▸ **YOUR TASK**
Exactly as written, output each record given below.

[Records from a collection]
Content starts
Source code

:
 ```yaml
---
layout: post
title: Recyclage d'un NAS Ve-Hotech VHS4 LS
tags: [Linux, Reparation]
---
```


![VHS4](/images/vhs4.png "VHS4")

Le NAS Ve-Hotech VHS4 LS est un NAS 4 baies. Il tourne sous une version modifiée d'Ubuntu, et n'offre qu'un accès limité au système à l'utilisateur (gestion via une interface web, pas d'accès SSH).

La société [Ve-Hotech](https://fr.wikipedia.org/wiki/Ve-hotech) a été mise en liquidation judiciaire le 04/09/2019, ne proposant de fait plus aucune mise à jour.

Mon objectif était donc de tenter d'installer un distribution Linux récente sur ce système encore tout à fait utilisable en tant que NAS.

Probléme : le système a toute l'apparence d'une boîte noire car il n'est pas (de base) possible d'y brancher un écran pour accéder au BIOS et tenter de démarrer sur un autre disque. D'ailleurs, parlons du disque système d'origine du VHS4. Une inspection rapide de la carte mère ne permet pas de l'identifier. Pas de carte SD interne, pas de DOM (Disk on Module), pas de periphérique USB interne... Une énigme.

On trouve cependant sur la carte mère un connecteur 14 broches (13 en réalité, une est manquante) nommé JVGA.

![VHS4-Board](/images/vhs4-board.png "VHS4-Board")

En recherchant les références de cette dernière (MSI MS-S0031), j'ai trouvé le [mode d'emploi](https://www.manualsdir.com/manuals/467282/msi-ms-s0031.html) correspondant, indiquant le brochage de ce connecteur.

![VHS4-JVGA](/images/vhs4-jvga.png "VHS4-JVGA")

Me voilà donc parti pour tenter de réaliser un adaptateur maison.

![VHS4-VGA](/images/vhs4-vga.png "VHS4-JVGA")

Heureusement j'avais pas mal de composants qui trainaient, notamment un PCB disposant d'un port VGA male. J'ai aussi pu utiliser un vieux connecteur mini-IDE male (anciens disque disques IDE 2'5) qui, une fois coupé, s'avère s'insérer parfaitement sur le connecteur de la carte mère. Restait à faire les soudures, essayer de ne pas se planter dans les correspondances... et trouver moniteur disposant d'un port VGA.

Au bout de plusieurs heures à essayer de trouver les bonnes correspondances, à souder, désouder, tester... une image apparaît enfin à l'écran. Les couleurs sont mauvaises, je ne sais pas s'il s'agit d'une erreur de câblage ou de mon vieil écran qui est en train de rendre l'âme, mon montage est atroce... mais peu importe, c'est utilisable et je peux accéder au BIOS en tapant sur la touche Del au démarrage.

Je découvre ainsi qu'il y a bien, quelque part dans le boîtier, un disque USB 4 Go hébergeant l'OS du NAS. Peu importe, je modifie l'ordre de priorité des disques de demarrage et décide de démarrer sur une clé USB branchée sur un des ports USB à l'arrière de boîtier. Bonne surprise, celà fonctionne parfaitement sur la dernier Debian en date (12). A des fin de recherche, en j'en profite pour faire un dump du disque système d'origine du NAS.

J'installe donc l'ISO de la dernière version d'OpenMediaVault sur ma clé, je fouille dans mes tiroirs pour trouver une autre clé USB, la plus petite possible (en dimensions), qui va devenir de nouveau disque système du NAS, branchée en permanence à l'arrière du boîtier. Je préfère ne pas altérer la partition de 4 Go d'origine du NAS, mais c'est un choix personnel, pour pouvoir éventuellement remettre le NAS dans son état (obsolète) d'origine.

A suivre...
Content ends
▸ **FINISHED EXERCISE**
Source code

:
 ```yaml
---
layout: post
title: Recyclage d'un NAS Ve-Hotech VHS4 LS
tags: [Linux, Reparation]
---
```


![VHS4](/images/vhs4.png "VHS4")

Le NAS Ve-Hotech VHS4 LS est un NAS 4 baies. Il tourne sous une version modifiée d'Ubuntu, et n'offre qu'un accès limité au système à l'utilisateur (gestion via une interface web, pas d'accès SSH).

La société [Ve-Hotech](https://fr.wikipedia.org/wiki/Ve-hotech) a été mise en liquidation judiciaire le 04/09/2019, ne proposant de fait plus aucune mise à jour.

Mon objectif était donc de tenter d'installer un distribution Linux récente sur ce système encore tout à fait utilisable en tant que NAS.

Probléme : le système a toute l'apparence d'une boîte noire car il n'est pas (de base) possible d'y brancher un écran pour accéder au BIOS et tenter de démarrer sur un autre disque. D'ailleurs, parlons du disque système d'origine du VHS4. Une inspection rapide de la carte mère ne permet pas de l'identifier. Pas de carte SD interne, pas de DOM (Disk on Module), pas de periphérique USB interne... Une énigme.

On trouve cependant sur la carte mère un connecteur 14 broches (13 en réalité, une est manquante) nommé JVGA.

![VHS4-Board](/images/vhs4-board.png "VHS4-Board")

En recherchant les références de cette dernière (MSI MS-S0031), j'ai trouvé le [mode d'emploi](https://www.manualsdir.com/manuals/467282/msi-ms-s0031.html) correspondant, indiquant le brochage de ce connecteur.

![VHS4-JVGA](/images/vhs4-jvga.png "VHS4-JVGA")

Me voilà donc parti pour tenter de réaliser un adaptateur maison.

![VHS4-VGA](/images/vhs4-vga.png "VHS4-JVGA")

Heureusement j'avais pas mal de composants qui trainaient, notamment un PCB disposant d'un port VGA male. J'ai aussi pu utiliser un vieux connecteur mini-IDE male (anciens disque disques IDE 2'5) qui, une fois coupé, s'avère s'insérer parfaitement sur le connecteur de la carte mère. Restait à faire les soudures, essayer de ne pas se planter dans les correspondances... et trouver moniteur disposant d'un port VGA.

Au bout de plusieurs heures à essayer de trouver les bonnes correspondances, à souder, désouder, tester... une image apparaît enfin à l'écran. Les couleurs sont mauvaises, je ne sais pas s'il s'agit d'une erreur de câblage ou de mon vieil écran qui est en train de rendre l'âme, mon montage est atroce... mais peu importe, c'est utilisable et je peux accéder au BIOS en tapant sur la touche Del au démarrage.

Je découvre ainsi qu'il y a bien, quelque part dans le boîtier, un disque USB 4 Go hébergeant l'OS du NAS. Peu importe, je modifie l'ordre de priorité des disques de demarrage et décide de démarrer sur une clé USB branchée sur un des ports USB à l'arrière de boîtier. Bonne surprise, celà fonctionne parfaitement sur la dernier Debian en date (12). A des fin de recherche, en j'en profite pour faire un dump du disque système d'origine du NAS.

J'installe donc l'ISO de la dernière version d'OpenMediaVault sur ma clé, je fouille dans mes tiroirs pour trouver une autre clé USB, la plus petite possible (en dimensions), qui va devenir de nouveau disque système du NAS, branchée en permanence à l'arrière du boîtier. Je préfère ne pas altérer la partition de 4 Go d'origine du NAS, mais c'est un choix personnel, pour pouvoir éventuellement remettre le NAS dans son état (obsolète) d'origine.

A suivre...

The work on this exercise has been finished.